The University of Nottingham has confirmed that it will end the controversial admissions policy of unconditional offers from this September.

This follows the release of statistics showing that Nottingham is the second highest provider of unconditional offers throughout Russell Group universities, with over 11 percent of offers standing as such.

A spokeswoman for the university has said ‘with many applicants now receiving three or more unconditional offers from different universities, Nottingham’s use of unconditional offers to demonstrate the university’s faith in particularly talented applicants is no longer relevant’.

The practice was criticised last summer when it emerged that nearly a quarter of applicants received such offers nationally.

The Office for Students (OfS) has expressed particular displeasure in the ‘conditional unconditional’ offer, whereby the university will offer a place unconditionally if the student makes that university their first choice. One in three sixth-formers in England, Wales and Northern Ireland now receive at least one unconditional offer.

As many as 117,000 unconditional offers were made last year compared to just 5,000 three years ago; the University of Nottingham made 2,925 in 2018.

The use of unconditional offers is controversial among school leaders, who say they disrupt pupils’ efforts.

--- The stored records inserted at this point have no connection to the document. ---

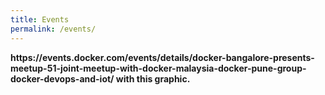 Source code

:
 ```yaml
---
title: Events
permalink: /events/
---
```


<p><strong> https://events.docker.com/events/details/docker-bangalore-presents-meetup-51-joint-meetup-with-docker-malaysia-docker-pune-group-docker-devops-and-iot/ with this graphic.</strong><br /><br /><a href=''><img src='' alt='' 540px border='0' /></a></p>
 

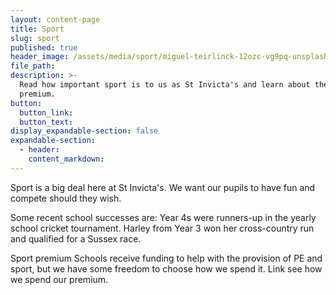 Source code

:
 ```yaml
---
layout: content-page
title: Sport
slug: sport
published: true
header_image: /assets/media/sport/miguel-teirlinck-12ozc-vg9pq-unsplash.jpg
file_path:
description: >-
  Read how important sport is to us as St Invicta's and learn about the sport
  premium.
button:
  button_link:
  button_text:
display_expandable-section: false
expandable-section:
  - header:
    content_markdown:
---
```

Sport is a big deal here at St Invicta's. We want our pupils to have fun and compete should they wish.

Some recent school successes are:
Year 4s were runners-up in the yearly school cricket tournament.
Harley from Year 3 won her cross-country run and qualified for a Sussex race.

Sport premium
Schools receive funding to help with the provision of PE and sport, but we have some freedom to choose how we spend it.
Link see how we spend our premium. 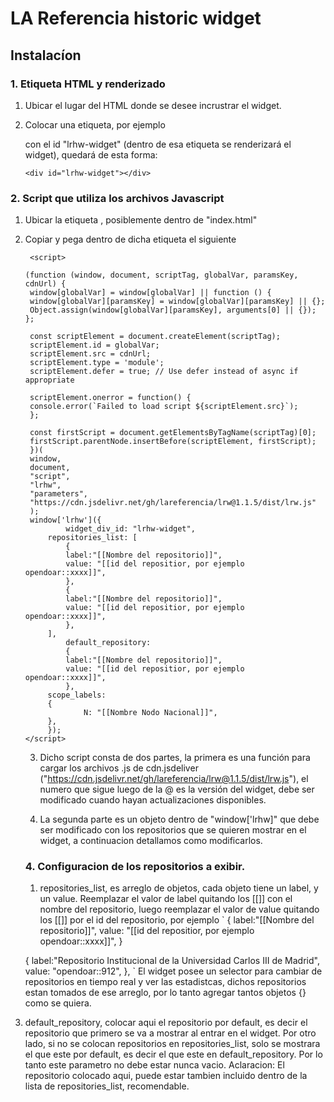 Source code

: # LA Referencia historic widget

## Instalacíon

### 1. Etiqueta HTML y renderizado

1. Ubicar el lugar del HTML donde se desee incrustrar el widget.
2. Colocar una etiqueta, por ejemplo <div> con el id "lrhw-widget" (dentro de esa etiqueta se renderizará el widget), quedará de esta forma:
   
   ```
   <div id="lrhw-widget"></div>
   ```

### 2. Script que utiliza los archivos Javascript

1. Ubicar la etiqueta <body>, posiblemente dentro de "index.html"
2. Copiar y pega dentro de dicha etiqueta el siguiente <script></script>

   ```
    <script>

   (function (window, document, scriptTag, globalVar, paramsKey, cdnUrl) {
   	window[globalVar] = window[globalVar] || function () {
   	window[globalVar][paramsKey] = window[globalVar][paramsKey] || {};
   	Object.assign(window[globalVar][paramsKey], arguments[0] || {});
   };
   
	const scriptElement = document.createElement(scriptTag);
   	scriptElement.id = globalVar;
   	scriptElement.src = cdnUrl;
   	scriptElement.type = 'module';
   	scriptElement.defer = true; // Use defer instead of async if appropriate
   
   	scriptElement.onerror = function() {
 	console.error(`Failed to load script ${scriptElement.src}`);
	};
   
   	const firstScript = document.getElementsByTagName(scriptTag)[0];
	firstScript.parentNode.insertBefore(scriptElement, firstScript);
  	})(
   	window,
   	document,
	"script",
   	"lrhw",
	"parameters",
  	"https://cdn.jsdelivr.net/gh/lareferencia/lrw@1.1.5/dist/lrw.js"
   	);
   	window['lrhw']({
    		widget_div_id: "lrhw-widget",
   		repositories_list: [
   			{
   			label:"[[Nombre del repositorio]]",
   			value: "[[id del repositior, por ejemplo opendoar::xxxx]]",
   			},
   			{
   			label:"[[Nombre del repositorio]]",
   			value: "[[id del repositior, por ejemplo opendoar::xxxx]]",
   			},
   		],
    		default_repository:
   			{
   			label:"[[Nombre del repositorio]]",
 			value: "[[id del repositior, por ejemplo opendoar::xxxx]]",
			},
   		scope_labels:
   		{
    			N: "[[Nombre Nodo Nacional]]",
   		},
   		});
   </script>
   ```

   3. Dicho script consta de dos partes, la primera es una función para cargar los archivos .js de cdn.jsdeliver ("https://cdn.jsdelivr.net/gh/lareferencia/lrw@1.1.5/dist/lrw.js"), el numero que sigue luego de la @ es la versión del widget, debe ser modificado cuando hayan actualizaciones disponibles.

   4. La segunda parte es un objeto dentro de "window['lrhw]" que debe ser modificado con los repositorios que se quieren mostrar en el widget, a continuacion detallamos como modificarlos.

   ### 4. Configuracion de los repositorios a exibir.

   1. repositories_list, es arreglo de objetos, cada objeto tiene un label, y un value.
      Reemplazar el valor de label quitando los [[]] con el nombre del repositorio, luego reemplazar el valor de value quitando los [[]] por el id del repositorio, por ejemplo
      `    {
	    label:"[[Nombre del repositorio]]",
		value: "[[id del repositior, por ejemplo opendoar::xxxx]]",
	}
	
	<!--Por ejemplo, Reemplazar por:-->
	
	{
	    label:"Repositorio Institucional de la Universidad Carlos III de Madrid",
		value: "opendoar::912",
	},
   `
      El widget posee un selector para cambiar de repositorios en tiempo real y ver las estadistcas, dichos repositorios estan tomados de ese arreglo, por lo tanto agregar tantos objetos {} como se quiera.

3. default_repository, colocar aqui el repositorio por default, es decir el repositorio que primero se va a mostrar al entrar en el widget. Por otro lado, si no se colocan repositorios en repositories_list, solo se mostrara el que este por default, es decir el que este en default_repository. Por lo tanto este parametro no debe estar nunca vacio.
   Aclaracion: El repositorio colocado aqui, puede estar tambien incluido dentro de la lista de repositories_list, recomendable.
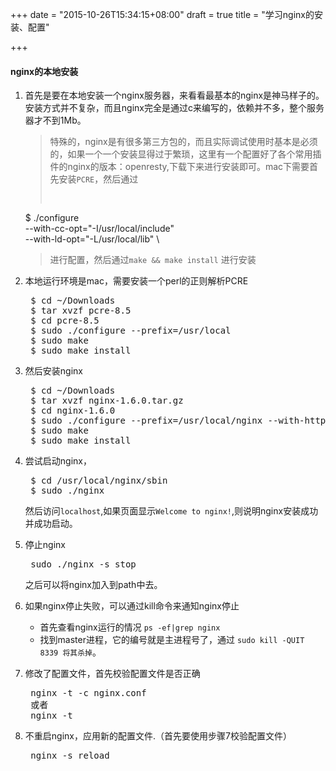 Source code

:+++
date = "2015-10-26T15:34:15+08:00"
draft = true
title = "学习nginx的安装、配置"

+++


#### nginx的本地安装
	
1. 首先是要在本地安装一个nginx服务器，来看看最基本的nginx是神马样子的。安装方式并不复杂，而且nginx完全是通过c来编写的，依赖并不多，整个服务器才不到1Mb。

	> 特殊的，nginx是有很多第三方包的，而且实际调试使用时基本是必须的，如果一个一个安装显得过于繁琐，这里有一个配置好了各个常用插件的nginx的版本：openresty,下载下来进行安装即可。mac下需要首先安装```PCRE```，然后通过
	> <pre>
	$ ./configure \
             --with-cc-opt="-I/usr/local/include" \
             --with-ld-opt="-L/usr/local/lib" \ </pre>
    > 进行配置，然后通过```make && make install``` 进行安装

2. 本地运行环境是mac，需要安装一个perl的正则解析PCRE
	<pre>
	$ cd ~/Downloads
	$ tar xvzf pcre-8.5
	$ cd pcre-8.5
	$ sudo ./configure --prefix=/usr/local
	$ sudo make
	$ sudo make install	</pre>

3. 然后安装nginx
	<pre>
	$ cd ~/Downloads
	$ tar xvzf nginx-1.6.0.tar.gz
	$ cd nginx-1.6.0
	$ sudo ./configure --prefix=/usr/local/nginx --with-http_ssl_module --with-cc-opt="-Wno-deprecated-declarations"
	$ sudo make
	$ sudo make install	</pre>

4. 尝试启动nginx，
	<pre>
	$ cd /usr/local/nginx/sbin
	$ sudo ./nginx	</pre>
	然后访问```localhost```,如果页面显示```Welcome to nginx!```,则说明nginx安装成功并成功启动。

5. 停止nginx
	<pre>
	sudo ./nginx -s stop 	</pre>
	之后可以将nginx加入到path中去。

6. 如果nginx停止失败，可以通过kill命令来通知nginx停止
	+ 首先查看nginx运行的情况 ```ps -ef|grep nginx```
	+ 找到master进程，它的编号就是主进程号了，通过 ```sudo kill -QUIT 8339 将其杀掉```。

7. 修改了配置文件，首先校验配置文件是否正确
	<pre>
	nginx -t -c nginx.conf
	或者
	nginx -t </pre>

8. 不重启nginx，应用新的配置文件.（首先要使用步骤7校验配置文件）
	<pre>
	nginx -s reload </pre>


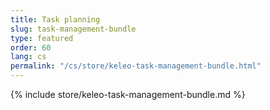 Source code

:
 ```yaml
---
title: Task planning
slug: task-management-bundle
type: featured
order: 60
lang: cs
permalink: "/cs/store/keleo-task-management-bundle.html"
---
```


{% include store/keleo-task-management-bundle.md %}
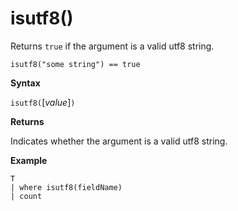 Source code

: # isutf8()

Returns `true` if the argument is a valid utf8 string.
    
<!-- csl -->
```
isutf8("some string") == true
```

**Syntax**

`isutf8(`[*value*]`)`

**Returns**

Indicates whether the argument is a valid utf8 string.

**Example**

<!-- csl -->
```
T
| where isutf8(fieldName)
| count
```
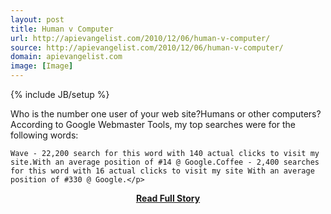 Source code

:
 ```yaml
---
layout: post
title: Human v Computer
url: http://apievangelist.com/2010/12/06/human-v-computer/
source: http://apievangelist.com/2010/12/06/human-v-computer/
domain: apievangelist.com
image: [Image]
---
```

{% include JB/setup %}<p>Who is the number one user of your web site?Humans or other computers?According to Google Webmaster Tools, my top searches were for the following words:

	Wave - 22,200 search for this word with 140 actual clicks to visit my site.With an average position of #14 @ Google.Coffee - 2,400 searches for this word with 16 actual clicks to visit my site With an average position of #330 @ Google.</p>
<center><p><a href="http://apievangelist.com/2010/12/06/human-v-computer/" style='padding:25px; font-sze:18px; font-weight: bold;'>Read Full Story</a></p></center>
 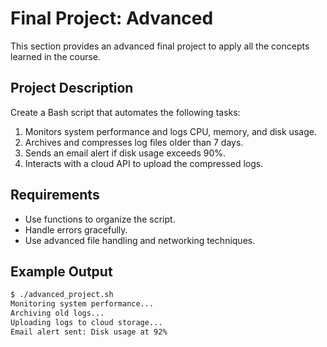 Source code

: # Final Project: Advanced

This section provides an advanced final project to apply all the concepts learned in the course.

## Project Description

Create a Bash script that automates the following tasks:

1. Monitors system performance and logs CPU, memory, and disk usage.
2. Archives and compresses log files older than 7 days.
3. Sends an email alert if disk usage exceeds 90%.
4. Interacts with a cloud API to upload the compressed logs.

## Requirements

- Use functions to organize the script.
- Handle errors gracefully.
- Use advanced file handling and networking techniques.

## Example Output

```bash
$ ./advanced_project.sh
Monitoring system performance...
Archiving old logs...
Uploading logs to cloud storage...
Email alert sent: Disk usage at 92%
```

However, these concerns are not necessarily supported by UCAS data which shows that students holding unconditional offers were only marginally less likely to achieve their predicted grades than those with conditional offers.

UCAS justifies the use of unconditional offers on their website citing ‘those applying for creative art courses’ would benefit as ‘artistic flair is likely to be viewed as a better indication of potential than traditional grades’.

Furthermore, holding an unconditional offer would ‘reduce the stress some students may feel during the high-pressure exam period, supporting students with mental health difficulties’. The proposed alternative to the unconditional offer is to have students select their choice of universities after they receive their A-Level grades ensuring offers are made based on ability and not predicted capability.